__Excerpted records__
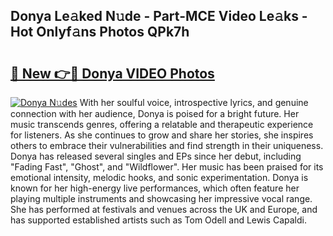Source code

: ## Donya Le𝚊ked N𝚞de - Part-MCE Video Le𝚊ks - Hot Onlyf𝚊ns Photos QPk7h

# <h2><a href="http://ac50736.deff.icu/?id=Donya">🔗 New 👉🔴 Donya VIDEO Photos</a></h2>

[![Donya N𝚞des](https://i.imgur.com/rIISA9y.gif)](http://ac50736.deff.icu/?id=Donya)
With her soulful voice, introspective lyrics, and genuine connection with her audience, Donya is poised for a bright future. Her music transcends genres, offering a relatable and therapeutic experience for listeners. As she continues to grow and share her stories, she inspires others to embrace their vulnerabilities and find strength in their uniqueness. Donya has released several singles and EPs since her debut, including "Fading Fast", "Ghost", and "Wildflower". Her music has been praised for its emotional intensity, melodic hooks, and sonic experimentation. Donya is known for her high-energy live performances, which often feature her playing multiple instruments and showcasing her impressive vocal range. She has performed at festivals and venues across the UK and Europe, and has supported established artists such as Tom Odell and Lewis Capaldi.
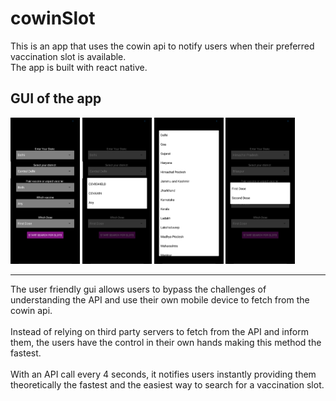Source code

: # **cowinSlot**

This is an app that uses the cowin api to notify users when their preferred vaccination slot is available. <br />
The app is built with react native.

## GUI of the app
<div>
<img src='./assets/images/Screenshot_2021-06-28-16-21-16-51.png' width="22%"/>
<img src='./assets/images/Screenshot_2021-06-28-16-22-27-00.png' width="22%"/>
<img src='./assets/images/Screenshot_2021-06-28-16-22-35-33.png' width="22%"/>
<img src='./assets/images/Screenshot_2021-06-28-16-22-57-96.png' width="22%"/>
 </div>
 
 <hr />
 The user friendly gui allows users to bypass the challenges of understanding the API and use their own mobile device to fetch from the cowin api.
 <br />
 <br />
 Instead of relying on third party servers to fetch from the API and inform them, the users have the control in their own hands making this method the fastest.
 <br />
 <br />
 With an API call every 4 seconds, it notifies users instantly providing them theoretically the fastest and the easiest way to search for a vaccination slot.


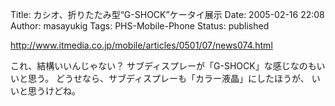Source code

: Title: カシオ、折りたたみ型“G-SHOCK”ケータイ展示
Date: 2005-02-16 22:08
Author: masayukig
Tags: PHS-Mobile-Phone
Status: published

<http://www.itmedia.co.jp/mobile/articles/0501/07/news074.html>

これ、結構いいんじゃない？
サブディスプレーが「G-SHOCK」な感じなのもいいと思う。
どうせなら、サブディスプレーも「カラー液晶」にしたほうが、
いいと思うけどね。
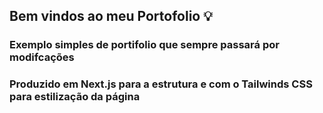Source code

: ## Bem vindos ao meu Portofolio 💡

### Exemplo simples de portifolio que sempre passará por modifcações

### Produzido em Next.js para a estrutura e com o Tailwinds CSS para estilização da página
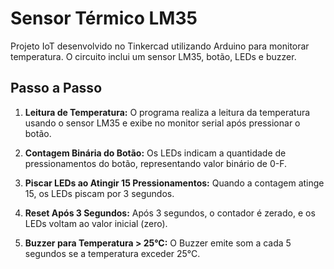# Sensor Térmico LM35
Projeto IoT desenvolvido no Tinkercad utilizando Arduino para monitorar temperatura. O circuito inclui um sensor LM35, botão, LEDs e buzzer.

## Passo a Passo

1. **Leitura de Temperatura:**
    O programa realiza a leitura da temperatura usando o sensor LM35 e exibe no monitor serial após pressionar o botão.

2. **Contagem Binária do Botão:**
    Os LEDs indicam a quantidade de pressionamentos do botão, representando valor binário de 0-F.

3. **Piscar LEDs ao Atingir 15 Pressionamentos:**
    Quando a contagem atinge 15, os LEDs piscam por 3 segundos.

4. **Reset Após 3 Segundos:**
    Após 3 segundos, o contador é zerado, e os LEDs voltam ao valor inicial (zero).

5. **Buzzer para Temperatura > 25°C:**
    O Buzzer emite som a cada 5 segundos se a temperatura exceder 25°C.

__What is needed__
Copy whichever lines above contain the string "Donya".

__Exercise result__
: ## Donya Le𝚊ked N𝚞de - Part-MCE Video Le𝚊ks - Hot Onlyf𝚊ns Photos QPk7h
# <h2><a href="http://ac50736.deff.icu/?id=Donya">🔗 New 👉🔴 Donya VIDEO Photos</a></h2>
[![Donya N𝚞des](https://i.imgur.com/rIISA9y.gif)](http://ac50736.deff.icu/?id=Donya)
With her soulful voice, introspective lyrics, and genuine connection with her audience, Donya is poised for a bright future. Her music transcends genres, offering a relatable and therapeutic experience for listeners. As she continues to grow and share her stories, she inspires others to embrace their vulnerabilities and find strength in their uniqueness. Donya has released several singles and EPs since her debut, including "Fading Fast", "Ghost", and "Wildflower". Her music has been praised for its emotional intensity, melodic hooks, and sonic experimentation. Donya is known for her high-energy live performances, which often feature her playing multiple instruments and showcasing her impressive vocal range. She has performed at festivals and venues across the UK and Europe, and has supported established artists such as Tom Odell and Lewis Capaldi.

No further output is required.